1) Faits et procédure
Le 1er juin 2007, Madame X a été engagée par la société UGINE &ALZ (devenue APERAM STAINLESS France), en contrat de travail à durée indéterminée, en qualité de contrôleur de gestion.
A compter du 1er janvier 2014, Madame X est passé à temps partiel, avec une journée de télétravail le mercredi, afin, de poursuivre en externe une formation qu’elle avait commencé en interne en 2013.
Au cours de l’année 2015, Madame X a travaillé sur le projet de transformation IT D’APERAM. Au mois d’octobre 2015 de la même année, il lui a été demandé de transférer la gestion du projet à un établissement d’APERAM en Belgique.
Le 1er janvier 2016, Madame X, ayant finalisé sa formation externe, est repassée à temps plein avec un jour de travail hebdomadaire.
Le 8 novembre 216, Madame X est convoquée à un entretien préalable fixé au 17 novembre 2016 auquel elle s’est présentée assistée.
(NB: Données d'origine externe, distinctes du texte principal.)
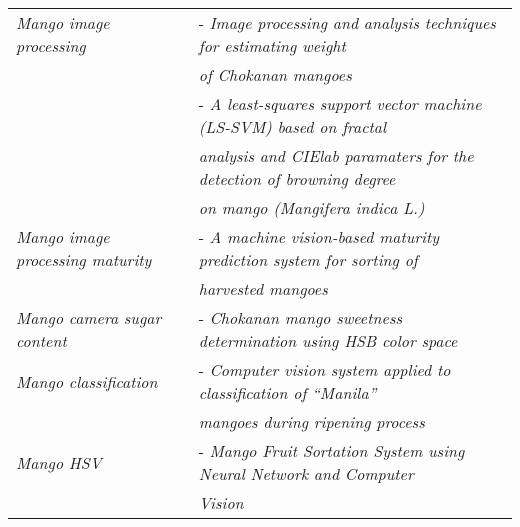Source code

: \begin{center}
\begin{longtable}{ll}

\textit{Mango image processing}				& - \textit{Image processing and analysis techniques for estimating weight} \\
											& \textit{of Chokanan mangoes} \\ 
											& - \textit{A least-squares support vector machine (LS-SVM) based on fractal}  \\ 
											& \textit{analysis and CIElab paramaters for the detection of browning degree} \\ 
											& \textit{on mango (Mangifera indica L.)} \\ \hline

\textit{Mango image processing maturity}	& - \textit{A machine vision-based maturity prediction system for sorting of} \\
											&	\textit{harvested mangoes} \\ \hline

\textit{Mango camera sugar content}			& - \textit{Chokanan mango sweetness determination using HSB color space} \\ \hline

\textit{Mango classification} 				& - \textit{Computer vision system applied to classification of “Manila”} \\
											& 	\textit{mangoes during ripening process} \\ \hline

\textit{Mango HSV}							& - \textit{Mango Fruit Sortation System using Neural Network and Computer} \\
											& 	\textit{Vision} \\ \hline


\end{longtable}
\end{center}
Son licenciement pour insuffisance professionnelle lui est notifié par lettre recommandée avec accusé de réception le 28 novembre 2016. La société APERAM STAINLESS France dispense Madame X d’effectuer son préavis.
Dans la lettre de licenciement, la société reproche à Madame X :
- Un comportement attentiste, puisqu’elle affirme que ses « collègues directs doivent souvent suppléer des carences dans l’exécution de [ses] fonctions » ;
- La non réalisation de l’automatisation d’un tableau de bord au mois de juin 2015 ;
- L’absence de mise à jour de « Datastock » ;
- Un manque d’implication dans la préparation du budget 2016 et des difficultés rencontrées par dans ses relations avec les autres équipes ;
- Une absence d’information sur les budgets ;
- Une connaissance tardive de la réalisation de « foreats » de « plant costs » chaque mois par la société ;
- Une approche « trop junior » sur l’analyse mensuelle des « managérial fixed costs » ;
- Des difficultés et erreurs sur un dossier ;
Le 9 janvier 2017, Madame X a saisi le Conseil de prud’hommes de Bobigny d’une action en contestation de son licenciement afin de dire et juger son licenciement sans cause réelle et sérieuse.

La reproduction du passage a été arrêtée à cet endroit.